His political career as a member of the Wellington Province in the Legislative Council (1882-85) and later MLA for Benalla and Yarrawonga (1892-93) was a paradox: a free-trader he supported anti-sweating measures, and while strongly in favour of opening the land to the small farmer, he opposed the principle of ‘one man, one vote’ believing it to be against the interests of landholders. In 1883 he introduced a private bill designed to suppress brothels and to raise the age of consent to sixteen. Re-entering Parliament in 1892 in vastly different circumstances, Campbell served an uneventful period as Minister for Public Instruction under (Sir) James Patterson (Melbourne General Cemetery) until his death from stomach cancer on 16 September 1893.
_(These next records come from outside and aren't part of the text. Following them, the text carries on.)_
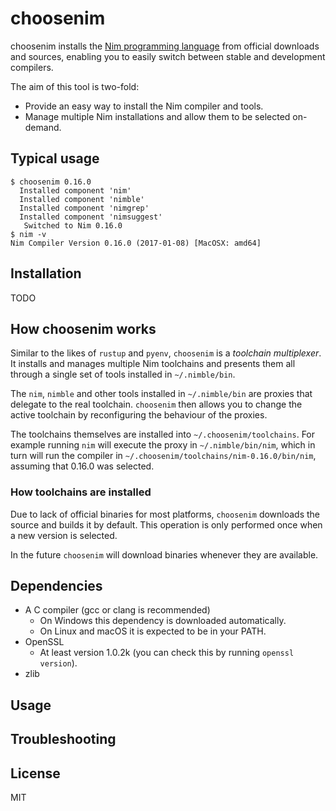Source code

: # choosenim

choosenim installs the [Nim programming language](https://nim-lang.org) from
official downloads and sources, enabling you to easily switch between stable
and development compilers.

The aim of this tool is two-fold:

* Provide an easy way to install the Nim compiler and tools.
* Manage multiple Nim installations and allow them to be selected on-demand.

## Typical usage

```
$ choosenim 0.16.0
  Installed component 'nim'
  Installed component 'nimble'
  Installed component 'nimgrep'
  Installed component 'nimsuggest'
   Switched to Nim 0.16.0
$ nim -v
Nim Compiler Version 0.16.0 (2017-01-08) [MacOSX: amd64]
```

## Installation

TODO

## How choosenim works

Similar to the likes of ``rustup`` and ``pyenv``, ``choosenim`` is a
_toolchain multiplexer_.
It installs and manages multiple Nim toolchains and presents them all through
a single set of tools installed in ``~/.nimble/bin``.

The ``nim``, ``nimble`` and other tools installed in ``~/.nimble/bin`` are
proxies that delegate to the real toolchain. ``choosenim`` then allows you
to change the active toolchain by reconfiguring the behaviour of the proxies.

The toolchains themselves are installed into ``~/.choosenim/toolchains``. For
example running ``nim`` will execute the proxy in ``~/.nimble/bin/nim``, which
in turn will run the compiler in ``~/.choosenim/toolchains/nim-0.16.0/bin/nim``,
assuming that 0.16.0 was selected.

### How toolchains are installed

Due to lack of official binaries for most platforms, ``choosenim`` downloads
the source and builds it by default. This operation is only performed once
when a new version is selected.

In the future ``choosenim`` will download binaries whenever they are available.

## Dependencies

* A C compiler (gcc or clang is recommended)
  * On Windows this dependency is downloaded automatically.
  * On Linux and macOS it is expected to be in your PATH.
* OpenSSL
  * At least version 1.0.2k (you can check this by running ``openssl version``).
* zlib

## Usage

## Troubleshooting

## License

MIT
Writing to the Melbourne Daily Telegraph during his travels overseas in 1886, Campbell said;
“There are dreamers who see visions and dream dreams about the future of aerial navigation. I confess I love them and find myself indulging in pleasant reveries of the time when men, starting in the morning from Melbourne, well-nigh racing the sun, will land in London in the evening, or the next day at the farthest”.
Goding, A., “James Campbell 1845-1893 An Admirable Type of Australian Scot” (Victorian Historical Journal, November 1997).
Corfield, J, Wickham, D & Gervasoni, C., “The Eureka Encyclopaedia” (2004).
(Image courtesy La Trobe Picture Collection, State Library of Victoria, IAN02/10/93/16)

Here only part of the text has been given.